By now, I was almost crying myself. "I don't think you're a terrible person. I know what you're trying to say. It must have been so very hard to lose your wife. But you got through it because you had your dog to get up and walk and feed every day. And now, it must feel like you're losing your dog and your wife all over again at the same time."
"Yes!" he said. "That's exactly what it feels like. You hit the nail right on the head. But I shouldn't be getting all emotional when we're supposed to be concentrating on my shoulder."
"You have the right to get emotional any time" I said. Then I told him how 3 months after my dad's dog died, I saw a man walking a yellow lab in the snow and I cried in my car all the way from Massachusetts to New Jersey. "It's OK to let it out if you need to" I said.
We pulled ourselves together and finished the eval. I sent him on his way. Then I ran and got my secret weapon: the hospital social worker. I told her about this guy and she was able to magically conjure up something just perfect for him.
Later that day, I called and left a message on his machine about a men's bereavement group on Cape Cod. It's a group of men who have all lost their wives and meet weekly. But instead of sitting around talking about their feelings, they go fishing. Or bowling. Or eat vast quantities of MEAT. You know, MANLY things.
I wasn't sure if he would even be interested, but I needed to do something for this guy. You know, so that I could feel free to enjoy the exactly 2.3 hours of beach weather we had over the weekend.
This week, when he came in for therapy, he looked...different. To say he had a spring in his step would be overstating things. But when he walked in, he didn't look like he had a black cloud over his head and a 200 pound weight on his shoulders. He almost looked content.
"How are you feeling?" I asked.
"I am feeling better than I have in months!" he said. "My shoulder doesn't hurt nearly as much as before. You are the best physical therapist I've ever had!"
"But," I stammered, "I haven't done anything yet!"
"Yes, you did" he said. "You listened to me last week. You let me say what I needed to say and didn't tell me how I should be feeling. Then, you let me know that you cared when you called me later on that day."
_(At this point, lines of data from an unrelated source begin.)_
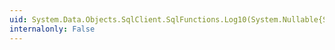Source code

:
 ```yaml
---
uid: System.Data.Objects.SqlClient.SqlFunctions.Log10(System.Nullable{System.Double})
internalonly: False
---
```

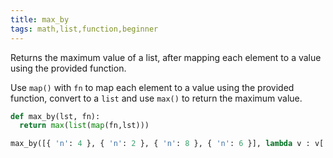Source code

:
```yaml
---
title: max_by
tags: math,list,function,beginner
---
```


Returns the maximum value of a list, after mapping each element to a value using the provided function.

Use `map()` with `fn` to map each element to a value using the provided function, convert to a `list` and use `max()` to return the maximum value.

```py
def max_by(lst, fn):
  return max(list(map(fn,lst)))
```

```py
max_by([{ 'n': 4 }, { 'n': 2 }, { 'n': 8 }, { 'n': 6 }], lambda v : v['n']) # 8
```
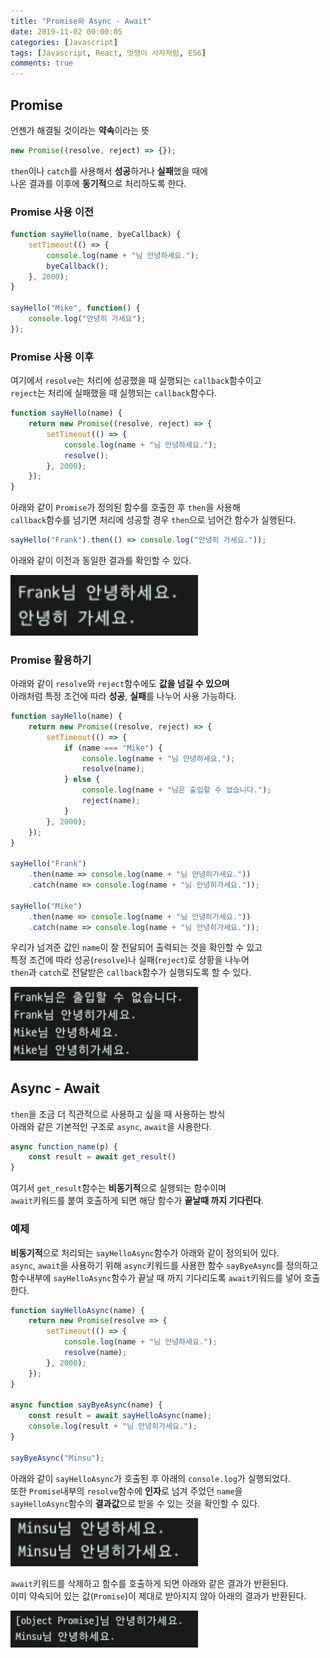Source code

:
 ```yaml
---
title: "Promise와 Async - Await"
date: 2019-11-02 00:00:05
categories: [Javascript]
tags: [Javascript, React, 멋쟁이 사자처럼, ES6]
comments: true
---
```


## Promise

언젠가 해결될 것이라는 **약속**이라는 뜻<br>

```javascript
new Promise((resolve, reject) => {});
```

`then`이나 `catch`를 사용해서 **성공**하거나 **실패**했을 때에<br>
나온 결과를 이후에 **동기적**으로 처리하도록 한다.<br>

### Promise 사용 이전

```javascript
function sayHello(name, byeCallback) {
    setTimeout(() => {
        console.log(name + "님 안녕하세요.");
        byeCallback();
    }, 2000);
}

sayHello("Mike", function() {
    console.log("안녕히 가세요");
});
```

### Promise 사용 이후

여기에서 `resolve`는 처리에 성공했을 때 실행되는 `callback`함수이고<br>
`reject`는 처리에 실패했을 때 실행되는 `callback`함수다.<br>

```javascript
function sayHello(name) {
    return new Promise((resolve, reject) => {
        setTimeout(() => {
            console.log(name + "님 안녕하세요.");
            resolve();
        }, 2000);
    });
}
```

아래와 같이 `Promise`가 정의된 함수를 호출한 후 `then`을 사용해<br>
`callback`함수를 넘기면 처리에 성공할 경우 `then`으로 넘어간 함수가 실행된다.<br>

```javascript
sayHello("Frank").then(() => console.log("안녕히 가세요."));
```

아래와 같이 이전과 동일한 결과를 확인할 수 있다.<br>

<img src="/assets/2019-11-02/1.png" width="300" height="auto" alt="아직 안만듬"><br/>

### Promise 활용하기

아래와 같이 `resolve`와 `reject`함수에도 **값을 넘길 수 있으며**<br>
아래처럼 특정 조건에 따라 **성공**, **실패**를 나누어 사용 가능하다.<br>

```javascript
function sayHello(name) {
    return new Promise((resolve, reject) => {
        setTimeout(() => {
            if (name === "Mike") {
                console.log(name + "님 안녕하세요.");
                resolve(name);
            } else {
                console.log(name + "님은 출입할 수 없습니다.");
                reject(name);
            }
        }, 2000);
    });
}

sayHello("Frank")
    .then(name => console.log(name + "님 안녕히가세요."))
    .catch(name => console.log(name + "님 안녕히가세요."));

sayHello("Mike")
    .then(name => console.log(name + "님 안녕히가세요."))
    .catch(name => console.log(name + "님 안녕히가세요."));
```

우리가 넘겨준 값인 `name`이 잘 전달되어 출력되는 것을 확인할 수 있고<br>
특정 조건에 따라 성공(`resolve`)나 실패(`reject`)로 상황을 나누어<br>
`then`과 `catch`로 전달받은 `callback`함수가 실행되도록 할 수 있다.<br>

<img src="/assets/2019-11-02/2.png" width="300" height="auto" alt="아직 안만듬"><br/>

## Async - Await

`then`을 조금 더 직관적으로 사용하고 싶을 때 사용하는 방식<br>
아래와 같은 기본적인 구조로 `async`, `await`을 사용한다.<br>

```javascript
async function_name(p) {
    const result = await get_result()
}
```

여기서 `get_result`함수는 **비동기적**으로 실행되는 함수이며<br>
`await`키워드를 붙여 호출하게 되면 해당 함수가 **끝날때 까지 기다린다**.<br>

### 예제

**비동기적**으로 처리되는 `sayHelloAsync`함수가 아래와 같이 정의되어 있다.<br>
`async`, `await`을 사용하기 위해 `async`키워드를 사용한 함수 `sayByeAsync`를 정의하고<br>
함수내부에 `sayHelloAsync`함수가 끝날 때 까지 기다리도록 `await`키워드를 넣어 호출한다.<br>

```javascript
function sayHelloAsync(name) {
    return new Promise(resolve => {
        setTimeout(() => {
            console.log(name + "님 안녕하세요.");
            resolve(name);
        }, 2000);
    });
}

async function sayByeAsync(name) {
    const result = await sayHelloAsync(name);
    console.log(result + "님 안녕히가세요.");
}

sayByeAsync("Minsu");
```

아래와 같이 `sayHelloAsync`가 호출된 후 아래의 `console.log`가 실행되었다.<br>
또한 `Promise`내부의 `resolve`함수에 **인자**로 넘겨 주었던 `name`을<br>
`sayHelloAsync`함수의 **결과값**으로 받을 수 있는 것을 확인할 수 있다.<br>

<img src="/assets/2019-11-02/3.png" width="300" height="auto" alt="아직 안만듬"><br/>

`await`키워드를 삭제하고 함수를 호출하게 되면 아래와 같은 결과가 반환된다.<br>
이미 약속되어 있는 값(`Promise`)이 제대로 받아지지 않아 아래의 결과가 반환된다.<br>

<img src="/assets/2019-11-02/4.png" width="300" height="auto" alt="아직 안만듬"><br/>
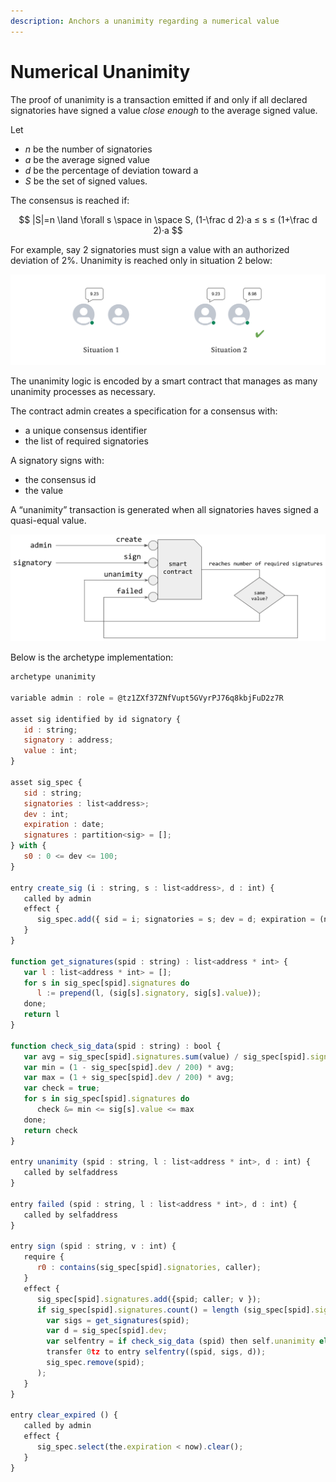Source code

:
 ```yaml
---
description: Anchors a unanimity regarding a numerical value
---
```


# Numerical Unanimity

The proof of unanimity is a transaction emitted if and only if all declared signatories have signed a value _close enough_ to the average signed value.

Let 

* _n_ be the number of signatories
* _a_ be the average signed value
* _d_ be the percentage of deviation toward a
* _S_ be the set of signed values. 

The consensus is reached if:

$$
|S|=n \land \forall s \space in \space S, (1-\frac d 2)·a ≤ s  ≤ (1+\frac d 2)·a
$$

For example, say 2 signatories must sign a value with an authorized deviation of 2%. Unanimity is reached only in situation 2 below:

![](../../.gitbook/assets/capture-de-cran-2020-08-03-a-17.24.22.png)

The unanimity logic is encoded by a smart contract that manages as many unanimity processes as necessary. 

The contract admin creates a specification for a consensus with:

* a unique consensus identifier
* the list of required signatories

A signatory signs with:

* the consensus id
* the value

A “unanimity” transaction is generated when all signatories haves signed a quasi-equal value.

![](../../.gitbook/assets/capture-de-cran-2020-08-03-a-17.36.41.png)

Below is the archetype implementation:

```javascript
archetype unanimity

variable admin : role = @tz1ZXf37ZNfVupt5GVyrPJ76q8kbjFuD2z7R

asset sig identified by id signatory {
   id : string;
   signatory : address;
   value : int;
}

asset sig_spec {
   sid : string;
   signatories : list<address>;
   dev : int; 
   expiration : date;
   signatures : partition<sig> = [];
} with {
   s0 : 0 <= dev <= 100;
}

entry create_sig (i : string, s : list<address>, d : int) {
   called by admin
   effect {
      sig_spec.add({ sid = i; signatories = s; dev = d; expiration = (now + 1d) });
   }
}

function get_signatures(spid : string) : list<address * int> {
   var l : list<address * int> = [];
   for s in sig_spec[spid].signatures do
      l := prepend(l, (sig[s].signatory, sig[s].value));
   done;
   return l
}

function check_sig_data(spid : string) : bool {
   var avg = sig_spec[spid].signatures.sum(value) / sig_spec[spid].signatures.count();
   var min = (1 - sig_spec[spid].dev / 200) * avg;
   var max = (1 + sig_spec[spid].dev / 200) * avg;
   var check = true;
   for s in sig_spec[spid].signatures do
      check &= min <= sig[s].value <= max
   done;
   return check
}

entry unanimity (spid : string, l : list<address * int>, d : int) {
   called by selfaddress
}

entry failed (spid : string, l : list<address * int>, d : int) {
   called by selfaddress
}

entry sign (spid : string, v : int) {
   require {
      r0 : contains(sig_spec[spid].signatories, caller);
   }
   effect {
      sig_spec[spid].signatures.add({spid; caller; v });
      if sig_spec[spid].signatures.count() = length (sig_spec[spid].signatories) then (
        var sigs = get_signatures(spid);
        var d = sig_spec[spid].dev;
        var selfentry = if check_sig_data (spid) then self.unanimity else self.failed;
        transfer 0tz to entry selfentry((spid, sigs, d));
        sig_spec.remove(spid);
      );
   }
}

entry clear_expired () {
   called by admin
   effect {
      sig_spec.select(the.expiration < now).clear();
   }
}
```



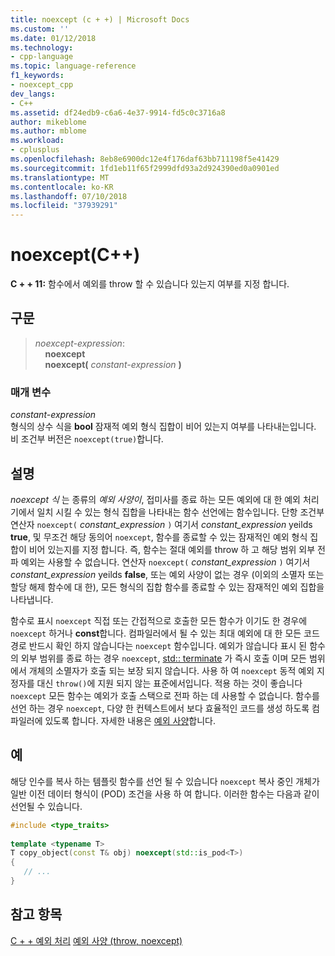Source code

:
 ```yaml
---
title: noexcept (c + +) | Microsoft Docs
ms.custom: ''
ms.date: 01/12/2018
ms.technology:
- cpp-language
ms.topic: language-reference
f1_keywords:
- noexcept_cpp
dev_langs:
- C++
ms.assetid: df24edb9-c6a6-4e37-9914-fd5c0c3716a8
author: mikeblome
ms.author: mblome
ms.workload:
- cplusplus
ms.openlocfilehash: 8eb8e6900dc12e4f176daf63bb711198f5e41429
ms.sourcegitcommit: 1fd1eb11f65f2999dfd93a2d924390ed0a0901ed
ms.translationtype: MT
ms.contentlocale: ko-KR
ms.lasthandoff: 07/10/2018
ms.locfileid: "37939291"
---
```

# <a name="noexcept-c"></a>noexcept(C++)
**C + + 11:** 함수에서 예외를 throw 할 수 있습니다 있는지 여부를 지정 합니다.  
  
## <a name="syntax"></a>구문  
  
> *noexcept-expression*:  
> &nbsp;&nbsp;&nbsp;&nbsp;**noexcept**  
> &nbsp;&nbsp;&nbsp;&nbsp;**noexcept(** *constant-expression* **)**  
  
### <a name="parameters"></a>매개 변수  
 *constant-expression*  
 형식의 상수 식을 **bool** 잠재적 예외 형식 집합이 비어 있는지 여부를 나타내는입니다. 비 조건부 버전은 `noexcept(true)`합니다.  
  
## <a name="remarks"></a>설명  
 *noexcept 식* 는 종류의 *예외 사양이*, 접미사를 종료 하는 모든 예외에 대 한 예외 처리기에서 일치 시킬 수 있는 형식 집합을 나타내는 함수 선언에는 함수입니다. 단항 조건부 연산자 `noexcept(` *constant_expression* `)` 여기서 *constant_expression* yeilds **true**, 및 무조건 해당 동의어 `noexcept`, 함수를 종료할 수 있는 잠재적인 예외 형식 집합이 비어 있는지를 지정 합니다. 즉, 함수는 절대 예외를 throw 하 고 해당 범위 외부 전파 예외는 사용할 수 없습니다. 연산자 `noexcept(` *constant_expression* `)` 여기서 *constant_expression* yeilds **false**, 또는 예외 사양이 없는 경우 (이외의 소멸자 또는 할당 해제 함수에 대 한), 모든 형식의 집합 함수를 종료할 수 있는 잠재적인 예외 집합을 나타냅니다.  
 
 함수로 표시 `noexcept` 직접 또는 간접적으로 호출한 모든 함수가 이기도 한 경우에 `noexcept` 하거나 **const**합니다. 컴파일러에서 될 수 있는 최대 예외에 대 한 모든 코드 경로 반드시 확인 하지 않습니다는 `noexcept` 함수입니다. 예외가 않습니다 표시 된 함수의 외부 범위를 종료 하는 경우 `noexcept`, [std:: terminate](../standard-library/exception-functions.md#terminate) 가 즉시 호출 이며 모든 범위에서 개체의 소멸자가 호출 되는 보장 되지 않습니다. 사용 하 여 `noexcept` 동적 예외 지정자를 대신 `throw()`에 지원 되지 않는 표준에서입니다. 적용 하는 것이 좋습니다 `noexcept` 모든 함수는 예외가 호출 스택으로 전파 하는 데 사용할 수 없습니다. 함수를 선언 하는 경우 `noexcept`, 다양 한 컨텍스트에서 보다 효율적인 코드를 생성 하도록 컴파일러에 있도록 합니다. 자세한 내용은 [예외 사양](exception-specifications-throw-cpp.md)합니다.   
  
## <a name="example"></a>예  
해당 인수를 복사 하는 템플릿 함수를 선언 될 수 있습니다 `noexcept` 복사 중인 개체가 일반 이전 데이터 형식이 (POD) 조건을 사용 하 여 합니다. 이러한 함수는 다음과 같이 선언될 수 있습니다.  
  
```cpp  
#include <type_traits>  
  
template <typename T>  
T copy_object(const T& obj) noexcept(std::is_pod<T>)  
{  
   // ...   
}  
```  
  
## <a name="see-also"></a>참고 항목  
 [C + + 예외 처리](cpp-exception-handling.md) [예외 사양 (throw, noexcept)](exception-specifications-throw-cpp.md)
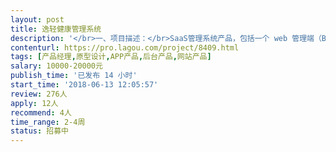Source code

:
 ```yaml
---                
layout: post       
title: 逸轻健康管理系统           
description: '</br>一、项目描述：</br>SaaS管理系统产品，包括一个 web 管理端（B端），iOS和Android两个客户端（C端），C端提供给普通用户使用， B端作为企业管理人员使用，B端用户为C端用户提供咨询和数据管理服务。B端用户可以分析C端提交的数据，进行数据分析，并给出指导方案，可以跟 C端用户进行会话沟通，完成服务闭环。</br></br>二、主要功能点：</br>资讯管理、活动管理、方案管理、用户管理、用户数据管理分析、消息通知与推送、登录注册、一对一会话、群组会话、广告管理、系统设置等</br></br>三、可参考产品： </br>C端app：哥本哈根、薄荷健康、变啦 三者结合；</br>B端web：暂无参考，可提供整体思路和基础 UE原型；</br></br>四、人员要求：</br>1、有App产品的策划经验，有 toB 企业管理 SaaS 系统产品策划经验；</br>2、熟悉产品策划设计过程、对产品设计和交互有丰富的经验积累；</br>3、优秀的文档撰写能力，熟练掌握和使用各种系统工具，如Axure、mockplus、adobe XD、墨刀等需求管理及界面原型工具；</br>4、良好的沟通能力和契约精神。</br>5、足够的时间、能够按时完成产品原型设计和需求说明交付；</br>'     
contenturl: https://pro.lagou.com/project/8409.html      
tags: [产品经理,原型设计,APP产品,后台产品,网站产品]            
salary: 10000-20000元          
publish_time: '已发布 14 小时'         
start_time: '2018-06-13 12:05:57'           
review: 276人                   
apply: 12人                   
recommend: 4人                   
time_range: 2-4周              
status: 招募中                  
---                 
```

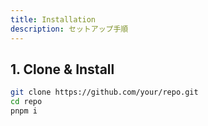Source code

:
 ```yaml
---
title: Installation
description: セットアップ手順
---
```


## 1. Clone & Install

```bash
git clone https://github.com/your/repo.git
cd repo
pnpm i
```
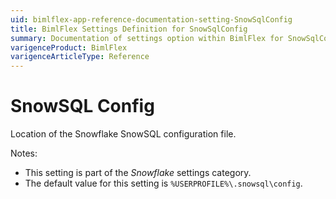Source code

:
 ```yaml
---
uid: bimlflex-app-reference-documentation-setting-SnowSqlConfig
title: BimlFlex Settings Definition for SnowSqlConfig
summary: Documentation of settings option within BimlFlex for SnowSqlConfig
varigenceProduct: BimlFlex
varigenceArticleType: Reference
---
```


# SnowSQL Config

Location of the Snowflake SnowSQL configuration file.

Notes:

* This setting is part of the *Snowflake* settings category.
* The default value for this setting is `%USERPROFILE%\.snowsql\config`.
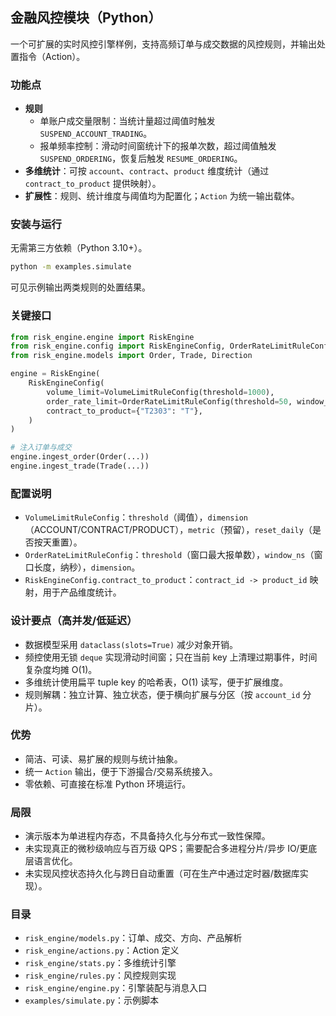 ## 金融风控模块（Python）

一个可扩展的实时风控引擎样例，支持高频订单与成交数据的风控规则，并输出处置指令（Action）。

### 功能点
- **规则**
  - 单账户成交量限制：当统计量超过阈值时触发 `SUSPEND_ACCOUNT_TRADING`。
  - 报单频率控制：滑动时间窗统计下的报单次数，超过阈值触发 `SUSPEND_ORDERING`，恢复后触发 `RESUME_ORDERING`。
- **多维统计**：可按 `account`、`contract`、`product` 维度统计（通过 `contract_to_product` 提供映射）。
- **扩展性**：规则、统计维度与阈值均为配置化；`Action` 为统一输出载体。

### 安装与运行
无需第三方依赖（Python 3.10+）。

```bash
python -m examples.simulate
```

可见示例输出两类规则的处置结果。

### 关键接口
```python
from risk_engine.engine import RiskEngine
from risk_engine.config import RiskEngineConfig, OrderRateLimitRuleConfig, VolumeLimitRuleConfig
from risk_engine.models import Order, Trade, Direction

engine = RiskEngine(
    RiskEngineConfig(
        volume_limit=VolumeLimitRuleConfig(threshold=1000),
        order_rate_limit=OrderRateLimitRuleConfig(threshold=50, window_ns=1_000_000_000),
        contract_to_product={"T2303": "T"},
    )
)

# 注入订单与成交
engine.ingest_order(Order(...))
engine.ingest_trade(Trade(...))
```

### 配置说明
- `VolumeLimitRuleConfig`：`threshold`（阈值），`dimension`（ACCOUNT/CONTRACT/PRODUCT），`metric`（预留），`reset_daily`（是否按天重置）。
- `OrderRateLimitRuleConfig`：`threshold`（窗口最大报单数），`window_ns`（窗口长度，纳秒），`dimension`。
- `RiskEngineConfig.contract_to_product`：`contract_id -> product_id` 映射，用于产品维度统计。

### 设计要点（高并发/低延迟）
- 数据模型采用 `dataclass(slots=True)` 减少对象开销。
- 频控使用无锁 `deque` 实现滑动时间窗；只在当前 key 上清理过期事件，时间复杂度均摊 O(1)。
- 多维统计使用扁平 tuple key 的哈希表，O(1) 读写，便于扩展维度。
- 规则解耦：独立计算、独立状态，便于横向扩展与分区（按 `account_id` 分片）。

### 优势
- 简洁、可读、易扩展的规则与统计抽象。
- 统一 `Action` 输出，便于下游撮合/交易系统接入。
- 零依赖、可直接在标准 Python 环境运行。

### 局限
- 演示版本为单进程内存态，不具备持久化与分布式一致性保障。
- 未实现真正的微秒级响应与百万级 QPS；需要配合多进程分片/异步 IO/更底层语言优化。
- 未实现风控状态持久化与跨日自动重置（可在生产中通过定时器/数据库实现）。

### 目录
- `risk_engine/models.py`：订单、成交、方向、产品解析
- `risk_engine/actions.py`：Action 定义
- `risk_engine/stats.py`：多维统计引擎
- `risk_engine/rules.py`：风控规则实现
- `risk_engine/engine.py`：引擎装配与消息入口
- `examples/simulate.py`：示例脚本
"Oh, that's OK" I said. "It's really the social worker we should be thanking."
"No, " he said. "I knew about that group, but I never wanted to go. But since you cared enough to call, I contacted them and went out this weekend with the guys."
"Oh, that's great," I said.
"You know, I don't feel so alone anymore" he said. "I even got to meet our group's mascot, Buddy the labradoodle."
If I had a tail, I'd be wagging it right now.